— Exercise inputs —
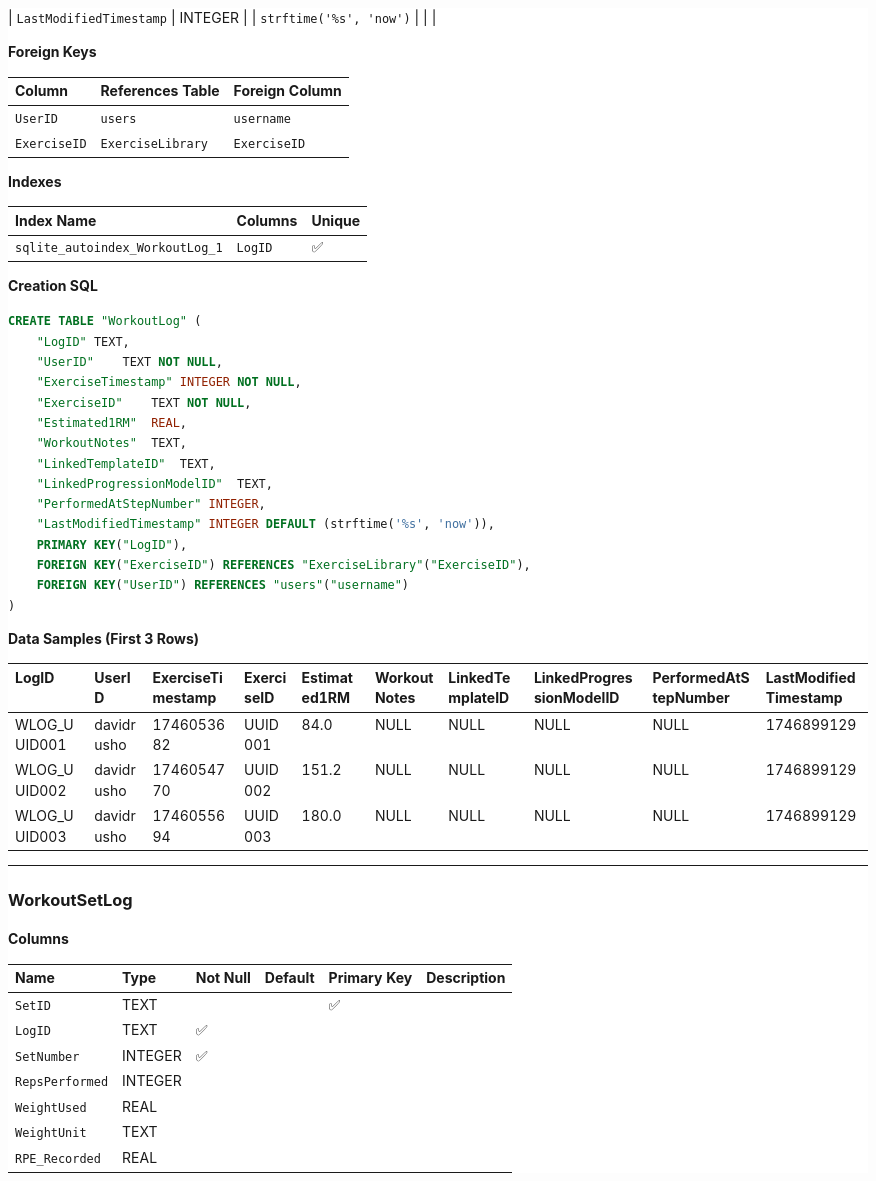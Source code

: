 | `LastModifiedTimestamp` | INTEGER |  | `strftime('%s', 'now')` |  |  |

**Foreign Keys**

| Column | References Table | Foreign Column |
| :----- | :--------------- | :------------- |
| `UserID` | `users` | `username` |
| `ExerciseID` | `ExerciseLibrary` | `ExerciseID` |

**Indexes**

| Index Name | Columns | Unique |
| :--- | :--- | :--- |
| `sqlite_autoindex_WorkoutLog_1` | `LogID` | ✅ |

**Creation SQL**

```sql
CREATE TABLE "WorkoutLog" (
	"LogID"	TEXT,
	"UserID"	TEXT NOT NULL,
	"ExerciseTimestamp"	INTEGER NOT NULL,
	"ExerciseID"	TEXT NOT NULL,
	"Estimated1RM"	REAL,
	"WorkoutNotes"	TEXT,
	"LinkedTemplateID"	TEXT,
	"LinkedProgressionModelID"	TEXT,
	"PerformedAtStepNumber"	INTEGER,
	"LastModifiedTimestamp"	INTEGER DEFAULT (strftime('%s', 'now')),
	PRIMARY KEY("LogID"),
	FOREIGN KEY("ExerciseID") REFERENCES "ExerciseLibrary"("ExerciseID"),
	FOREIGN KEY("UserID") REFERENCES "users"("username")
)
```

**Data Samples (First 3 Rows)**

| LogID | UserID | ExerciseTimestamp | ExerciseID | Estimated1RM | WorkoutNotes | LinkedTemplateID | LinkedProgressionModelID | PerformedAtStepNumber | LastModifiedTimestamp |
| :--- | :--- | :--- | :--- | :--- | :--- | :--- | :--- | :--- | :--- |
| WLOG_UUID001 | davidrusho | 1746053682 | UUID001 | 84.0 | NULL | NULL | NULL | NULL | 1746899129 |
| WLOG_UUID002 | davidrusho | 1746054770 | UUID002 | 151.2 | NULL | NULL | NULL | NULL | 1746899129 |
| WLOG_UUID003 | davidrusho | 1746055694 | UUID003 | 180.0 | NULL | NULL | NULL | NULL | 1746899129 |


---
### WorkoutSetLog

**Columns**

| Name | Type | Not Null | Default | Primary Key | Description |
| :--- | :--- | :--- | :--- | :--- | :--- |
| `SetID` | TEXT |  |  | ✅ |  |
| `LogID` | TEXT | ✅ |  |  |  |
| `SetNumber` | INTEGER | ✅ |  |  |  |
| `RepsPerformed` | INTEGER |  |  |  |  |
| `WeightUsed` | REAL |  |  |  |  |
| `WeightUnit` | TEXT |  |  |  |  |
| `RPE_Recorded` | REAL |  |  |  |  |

* * *

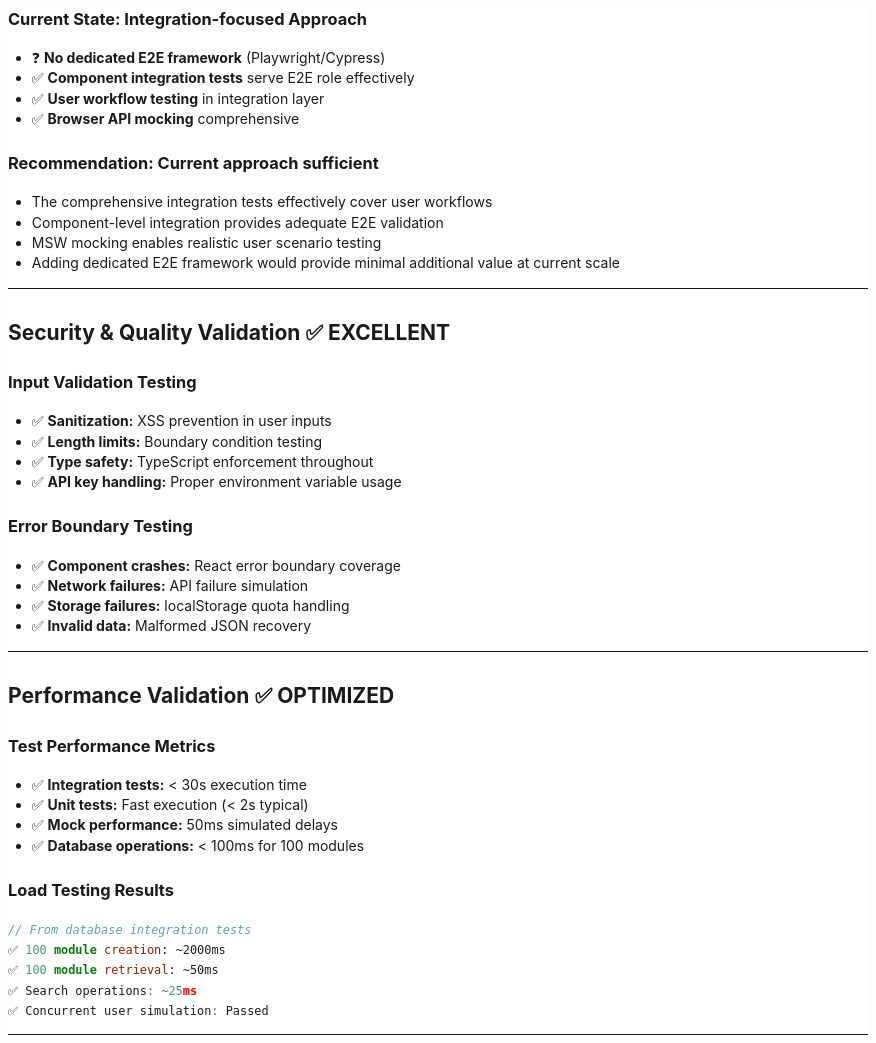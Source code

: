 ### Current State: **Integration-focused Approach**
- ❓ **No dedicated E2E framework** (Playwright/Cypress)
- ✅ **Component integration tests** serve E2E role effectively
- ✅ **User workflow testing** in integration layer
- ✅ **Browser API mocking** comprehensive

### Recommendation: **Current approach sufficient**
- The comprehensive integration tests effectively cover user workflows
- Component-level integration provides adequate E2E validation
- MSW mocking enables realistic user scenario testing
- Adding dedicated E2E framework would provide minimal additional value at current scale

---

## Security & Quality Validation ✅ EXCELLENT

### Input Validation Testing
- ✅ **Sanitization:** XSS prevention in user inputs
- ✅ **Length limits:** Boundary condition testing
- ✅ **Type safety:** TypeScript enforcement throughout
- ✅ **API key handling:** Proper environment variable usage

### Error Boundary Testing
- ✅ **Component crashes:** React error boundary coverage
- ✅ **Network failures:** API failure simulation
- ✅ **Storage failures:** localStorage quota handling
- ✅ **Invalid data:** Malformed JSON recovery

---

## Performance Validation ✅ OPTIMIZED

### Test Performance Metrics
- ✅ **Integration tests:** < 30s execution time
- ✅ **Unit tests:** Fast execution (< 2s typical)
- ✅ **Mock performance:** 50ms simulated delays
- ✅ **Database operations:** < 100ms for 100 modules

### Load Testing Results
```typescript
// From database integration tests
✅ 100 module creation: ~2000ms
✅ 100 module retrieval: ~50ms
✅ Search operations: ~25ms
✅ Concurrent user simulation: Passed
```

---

==

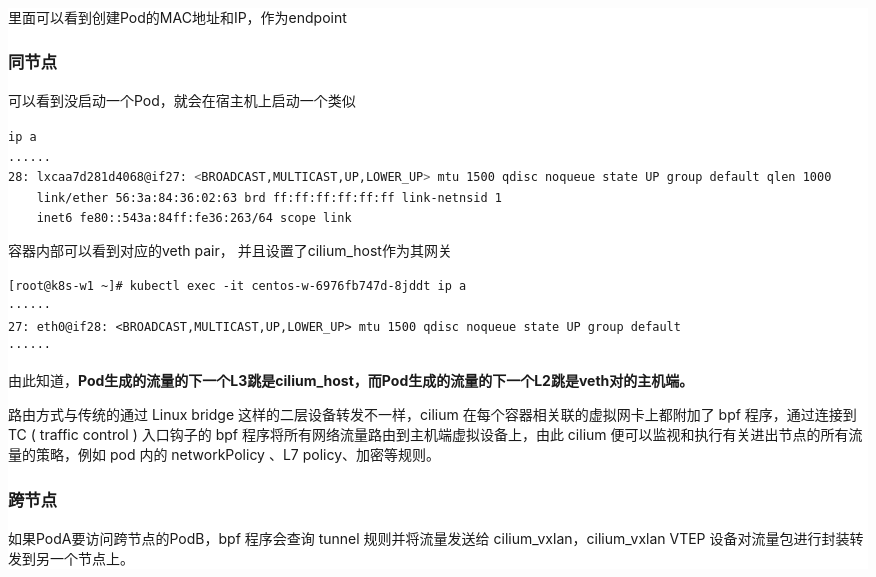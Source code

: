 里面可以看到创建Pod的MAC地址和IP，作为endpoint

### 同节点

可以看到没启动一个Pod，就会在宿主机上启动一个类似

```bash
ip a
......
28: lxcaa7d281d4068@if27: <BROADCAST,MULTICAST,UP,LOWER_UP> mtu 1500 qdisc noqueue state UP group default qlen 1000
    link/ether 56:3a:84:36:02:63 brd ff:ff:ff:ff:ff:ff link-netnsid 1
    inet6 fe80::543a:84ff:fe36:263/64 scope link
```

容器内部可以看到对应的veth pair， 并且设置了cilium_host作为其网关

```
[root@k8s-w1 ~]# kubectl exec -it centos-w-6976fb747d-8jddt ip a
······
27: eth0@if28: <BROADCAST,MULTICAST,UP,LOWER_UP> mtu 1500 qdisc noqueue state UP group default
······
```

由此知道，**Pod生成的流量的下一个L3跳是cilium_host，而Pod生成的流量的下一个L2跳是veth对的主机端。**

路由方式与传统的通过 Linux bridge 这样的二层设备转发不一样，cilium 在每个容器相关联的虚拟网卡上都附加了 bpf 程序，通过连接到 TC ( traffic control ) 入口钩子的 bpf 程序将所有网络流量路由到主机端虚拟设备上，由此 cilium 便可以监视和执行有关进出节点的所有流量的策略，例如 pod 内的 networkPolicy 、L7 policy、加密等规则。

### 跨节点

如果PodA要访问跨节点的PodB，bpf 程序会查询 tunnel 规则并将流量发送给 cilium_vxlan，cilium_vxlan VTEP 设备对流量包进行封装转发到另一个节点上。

— Exercise prompt —
All that is needed is the exact run of lines above from the line containing "- ✅ **Length" through the line containing "- ✅ **Component crashes:**", both of them included.

— Task response —
- ✅ **Length limits:** Boundary condition testing
- ✅ **Type safety:** TypeScript enforcement throughout
- ✅ **API key handling:** Proper environment variable usage

### Error Boundary Testing
- ✅ **Component crashes:** React error boundary coverage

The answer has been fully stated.